Re: cPanel version of "Storable 2.39_01" breaks backwards compatibility

On Dec 26, 2012, at 12:37 PM, Alex Vandiver <alexmv@bestpractical.com> wrote:

> Heya all,
>  This is a notice that cPanel has apparently begun shipping a fork of
> Storable.pm which reports to be version "2.39_01", and which by default
> does not bless objects during deserialization.  This, unsurprisingly,
> breaks any number of things; we've begun getting bug reports[1] from
> administrators of RT whose installs have mysteriously been broken by
> cPanel upgrading their perl install.
>  Core perl chose to document the issue[2] and release 2.40, but cPanel
> seems to have decided to release their own fork of Storable into the
> wild[3], under the same name, which breaks backwards compatibility.  The
> cPanel fork looks to actually be an extensive set of patches atop
> version 2.25 (or thereabouts) of Storable, and thus does not contain a
> number of changes included in the CPAN/core release of 2.40 -- but the
> "2.39_01" release is the first to obviously break compatibility with the
> canonical version.
> - Alex

Alex,

Yes we have realized this was a problem and have taken steps to change the default behavior to be compatible with upstream in our upcoming major release (11.36) of cPanel, tentatively in January.

2.39_01 is actually 2.25 with patches from cPanel.
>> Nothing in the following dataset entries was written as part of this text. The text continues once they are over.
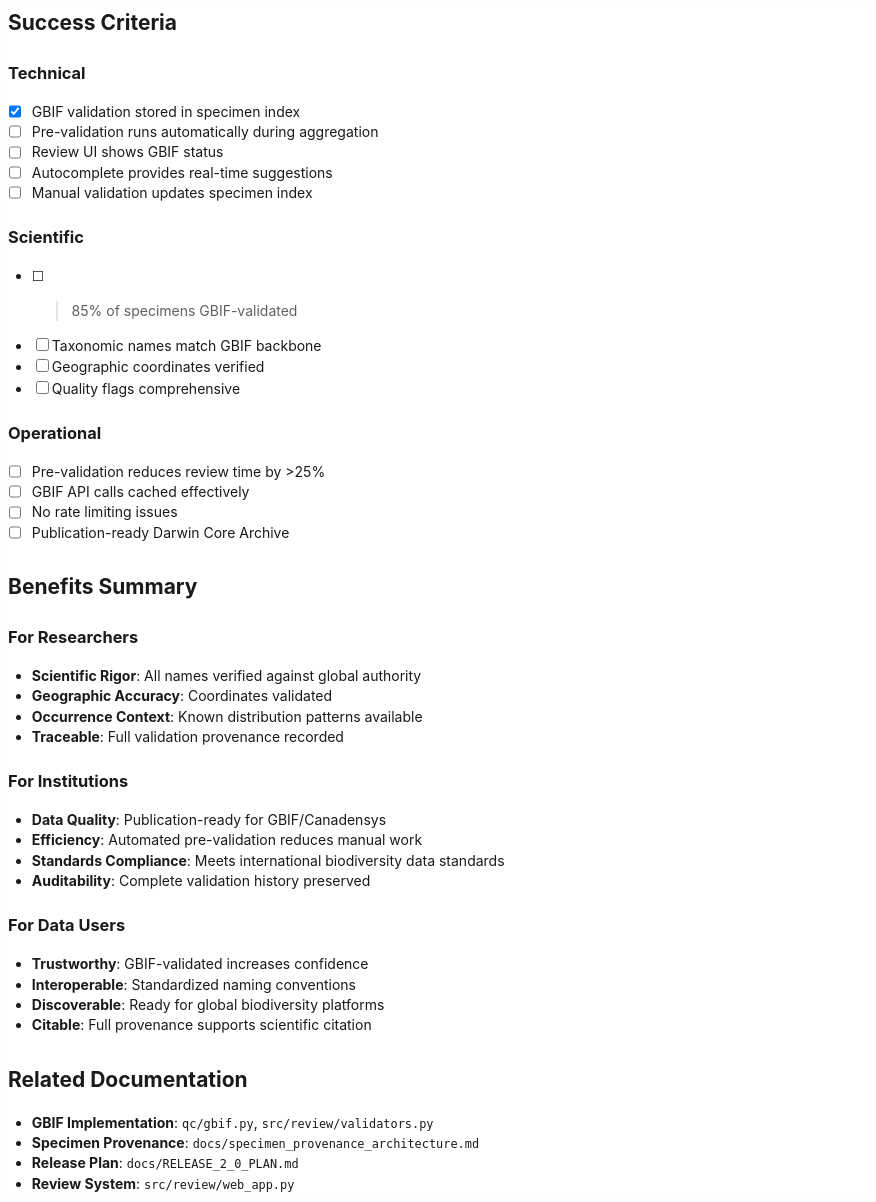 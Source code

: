 ## Success Criteria

### Technical
- [x] GBIF validation stored in specimen index
- [ ] Pre-validation runs automatically during aggregation
- [ ] Review UI shows GBIF status
- [ ] Autocomplete provides real-time suggestions
- [ ] Manual validation updates specimen index

### Scientific
- [ ] >85% of specimens GBIF-validated
- [ ] Taxonomic names match GBIF backbone
- [ ] Geographic coordinates verified
- [ ] Quality flags comprehensive

### Operational
- [ ] Pre-validation reduces review time by >25%
- [ ] GBIF API calls cached effectively
- [ ] No rate limiting issues
- [ ] Publication-ready Darwin Core Archive

## Benefits Summary

### For Researchers
- **Scientific Rigor**: All names verified against global authority
- **Geographic Accuracy**: Coordinates validated
- **Occurrence Context**: Known distribution patterns available
- **Traceable**: Full validation provenance recorded

### For Institutions
- **Data Quality**: Publication-ready for GBIF/Canadensys
- **Efficiency**: Automated pre-validation reduces manual work
- **Standards Compliance**: Meets international biodiversity data standards
- **Auditability**: Complete validation history preserved

### For Data Users
- **Trustworthy**: GBIF-validated increases confidence
- **Interoperable**: Standardized naming conventions
- **Discoverable**: Ready for global biodiversity platforms
- **Citable**: Full provenance supports scientific citation

## Related Documentation

- **GBIF Implementation**: `qc/gbif.py`, `src/review/validators.py`
- **Specimen Provenance**: `docs/specimen_provenance_architecture.md`
- **Release Plan**: `docs/RELEASE_2_0_PLAN.md`
- **Review System**: `src/review/web_app.py`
We had to bump the version above the CPAN version to force the upgrade to work correctly. The _01 was meant to clarify that it was not the Storable version from CPAN.

The work around is to set $Storable::flags = 6 (in their script not the perl module) and it will revert the default behavior. If they change this globally in Storable.pm, cPanel will become insecure, so this is not recommended. It sounds like the people reporting these issues are cPanel customers. I would encourage them to open a ticket with cPanel if they need help.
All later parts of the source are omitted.